Alzheimer's disease is characterised by 'plaques' in the brain
Prions naturally present in the brain appear to prevent the build up of a key protein associated with the condition.
In laboratory tests, beta amyloid, the building block of Alzheimer's "plaques", did not accumulate if high levels of the prions were present.
The findings could lead to new treatments, the Proceedings of the National Academy of Sciences reported.
In variant Creutzfeldt-Jakob disease (vCJD), the human version of mad cow disease, the normal version of the prion protein present in brain cells is corrupted by infectious prions causing it to change shape, resulting in brain damage and death.
But little is known about purpose of the normal prion proteins.
Due to the similarities between Alzheimer's and diseases such as variant CJD, researchers at the University of Leeds, looked for a link.
They found that in cells in the laboratory, high levels of the prions reduced the build-up of beta-amyloid protein, which is found in the brains of people with Alzheimer's disease.
In comparison, when the level of the prions was low or absent, beta amyloid formation was found to go back up again, suggesting they have a preventive effect on the development of the condition.
The researchers also looked at mice who had been genetically engineered to lack the prion proteins and again found that the harmful beta-amyloid proteins were able to form.
Study leader Professor Nigel Hooper said they now needed to look at whether ageing had an affect on the ability of the prion proteins to protect against Alzheimer's.
"Until now, the normal function of prion proteins has remained unclear, but our findings clearly identify a role for normal prion proteins in regulating the production of beta-amyloid and in doing so preventing formation of Alzheimer's plaques.
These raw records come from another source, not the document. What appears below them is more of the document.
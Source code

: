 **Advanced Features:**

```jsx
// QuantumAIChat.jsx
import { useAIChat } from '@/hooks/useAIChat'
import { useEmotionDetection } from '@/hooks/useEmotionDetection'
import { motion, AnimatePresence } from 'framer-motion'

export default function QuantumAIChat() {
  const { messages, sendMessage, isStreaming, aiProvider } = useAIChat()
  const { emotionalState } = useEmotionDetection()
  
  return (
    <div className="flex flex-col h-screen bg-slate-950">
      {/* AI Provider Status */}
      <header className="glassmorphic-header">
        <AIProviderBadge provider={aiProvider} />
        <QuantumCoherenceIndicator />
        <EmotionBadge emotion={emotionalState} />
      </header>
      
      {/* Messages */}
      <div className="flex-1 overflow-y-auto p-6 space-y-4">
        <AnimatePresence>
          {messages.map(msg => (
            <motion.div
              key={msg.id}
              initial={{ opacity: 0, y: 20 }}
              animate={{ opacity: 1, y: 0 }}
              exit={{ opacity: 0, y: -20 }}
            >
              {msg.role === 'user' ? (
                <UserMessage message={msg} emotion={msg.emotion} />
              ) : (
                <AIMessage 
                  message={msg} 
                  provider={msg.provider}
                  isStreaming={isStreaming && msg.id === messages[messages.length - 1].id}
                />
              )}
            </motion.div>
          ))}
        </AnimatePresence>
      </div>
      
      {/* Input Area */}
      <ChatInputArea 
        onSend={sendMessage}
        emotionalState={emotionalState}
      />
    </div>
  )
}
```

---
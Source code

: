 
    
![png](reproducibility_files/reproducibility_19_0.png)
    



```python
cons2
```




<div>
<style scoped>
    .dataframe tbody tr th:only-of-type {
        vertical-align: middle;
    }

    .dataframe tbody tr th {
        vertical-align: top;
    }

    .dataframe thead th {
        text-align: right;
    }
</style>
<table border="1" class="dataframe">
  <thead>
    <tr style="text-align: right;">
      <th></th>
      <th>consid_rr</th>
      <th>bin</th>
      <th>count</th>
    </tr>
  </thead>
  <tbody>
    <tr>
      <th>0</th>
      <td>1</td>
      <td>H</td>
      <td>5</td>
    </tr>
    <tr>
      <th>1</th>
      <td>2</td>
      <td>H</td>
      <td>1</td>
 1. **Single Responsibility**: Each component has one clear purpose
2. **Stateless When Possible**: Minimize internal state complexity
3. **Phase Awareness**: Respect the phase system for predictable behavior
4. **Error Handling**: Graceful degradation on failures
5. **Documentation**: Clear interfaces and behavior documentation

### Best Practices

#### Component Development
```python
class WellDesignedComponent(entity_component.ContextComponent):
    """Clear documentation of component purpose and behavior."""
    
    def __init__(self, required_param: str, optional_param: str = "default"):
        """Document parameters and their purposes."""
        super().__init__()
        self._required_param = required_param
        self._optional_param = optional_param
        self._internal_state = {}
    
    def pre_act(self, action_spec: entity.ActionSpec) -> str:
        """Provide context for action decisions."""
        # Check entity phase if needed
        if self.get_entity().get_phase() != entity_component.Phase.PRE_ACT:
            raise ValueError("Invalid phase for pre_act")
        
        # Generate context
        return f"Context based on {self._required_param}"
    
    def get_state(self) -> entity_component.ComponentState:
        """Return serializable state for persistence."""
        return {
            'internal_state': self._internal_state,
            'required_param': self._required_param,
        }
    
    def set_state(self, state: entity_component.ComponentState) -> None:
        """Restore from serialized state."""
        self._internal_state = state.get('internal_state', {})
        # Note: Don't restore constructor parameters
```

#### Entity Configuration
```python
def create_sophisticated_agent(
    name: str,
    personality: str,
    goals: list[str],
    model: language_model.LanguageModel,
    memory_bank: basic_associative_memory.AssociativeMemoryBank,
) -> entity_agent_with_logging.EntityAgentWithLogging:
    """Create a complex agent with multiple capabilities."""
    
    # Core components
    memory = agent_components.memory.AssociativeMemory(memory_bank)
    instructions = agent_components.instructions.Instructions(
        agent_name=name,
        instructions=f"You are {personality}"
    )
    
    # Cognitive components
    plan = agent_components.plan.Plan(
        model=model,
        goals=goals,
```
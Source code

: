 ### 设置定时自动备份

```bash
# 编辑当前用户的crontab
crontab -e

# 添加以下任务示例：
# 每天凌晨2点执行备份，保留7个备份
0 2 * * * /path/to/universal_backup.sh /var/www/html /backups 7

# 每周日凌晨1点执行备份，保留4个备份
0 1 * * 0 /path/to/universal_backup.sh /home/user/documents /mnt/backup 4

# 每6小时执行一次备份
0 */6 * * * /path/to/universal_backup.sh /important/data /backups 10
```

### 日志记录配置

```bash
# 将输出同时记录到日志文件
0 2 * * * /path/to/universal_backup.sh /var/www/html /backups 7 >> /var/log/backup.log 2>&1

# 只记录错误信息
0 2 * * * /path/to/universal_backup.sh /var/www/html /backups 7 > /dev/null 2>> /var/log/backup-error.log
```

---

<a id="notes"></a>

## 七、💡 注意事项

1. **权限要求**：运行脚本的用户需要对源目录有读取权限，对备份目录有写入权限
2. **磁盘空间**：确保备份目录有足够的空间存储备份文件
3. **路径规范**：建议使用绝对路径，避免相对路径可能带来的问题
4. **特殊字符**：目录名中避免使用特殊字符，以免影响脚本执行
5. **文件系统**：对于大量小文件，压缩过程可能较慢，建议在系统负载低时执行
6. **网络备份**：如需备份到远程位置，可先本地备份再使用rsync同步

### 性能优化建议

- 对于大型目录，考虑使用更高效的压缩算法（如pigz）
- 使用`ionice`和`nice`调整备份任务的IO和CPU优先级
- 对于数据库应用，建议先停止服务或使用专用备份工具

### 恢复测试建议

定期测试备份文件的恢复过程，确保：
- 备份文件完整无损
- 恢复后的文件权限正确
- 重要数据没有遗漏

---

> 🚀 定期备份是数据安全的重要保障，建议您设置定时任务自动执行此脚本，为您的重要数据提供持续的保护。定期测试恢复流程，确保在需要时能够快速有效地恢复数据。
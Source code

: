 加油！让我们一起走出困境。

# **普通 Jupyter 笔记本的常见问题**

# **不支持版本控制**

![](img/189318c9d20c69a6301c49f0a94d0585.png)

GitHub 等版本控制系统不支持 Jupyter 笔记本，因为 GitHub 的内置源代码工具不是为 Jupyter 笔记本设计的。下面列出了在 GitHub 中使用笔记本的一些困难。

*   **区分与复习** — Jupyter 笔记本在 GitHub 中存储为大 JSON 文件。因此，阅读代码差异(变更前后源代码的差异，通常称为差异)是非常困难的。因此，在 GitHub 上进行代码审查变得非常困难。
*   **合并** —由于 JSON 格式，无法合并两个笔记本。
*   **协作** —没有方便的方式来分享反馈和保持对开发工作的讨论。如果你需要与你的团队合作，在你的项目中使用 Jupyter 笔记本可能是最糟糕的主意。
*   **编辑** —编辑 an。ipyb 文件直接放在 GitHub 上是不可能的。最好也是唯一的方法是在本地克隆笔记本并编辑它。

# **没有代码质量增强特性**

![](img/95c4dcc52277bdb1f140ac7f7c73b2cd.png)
"Whether this function is lost as a result of the normal ageing process, or if some people are more susceptible to it than others we don't know yet."
He said although they needed to learn more, theoretically if a treatment could be designed to mimic the effect of the prions it could halt the progression of the disease.
Professor Clive Ballard, director of research at the Alzheimer's Society said this was the first time a link had been made between prions and Alzheimer's.
"These are early findings, which suggest prion proteins may have a regulatory effect on the development of beta amyloid."
He added: "This provides the foundations for a novel approach to finding new therapeutic targets in Alzheimer's disease."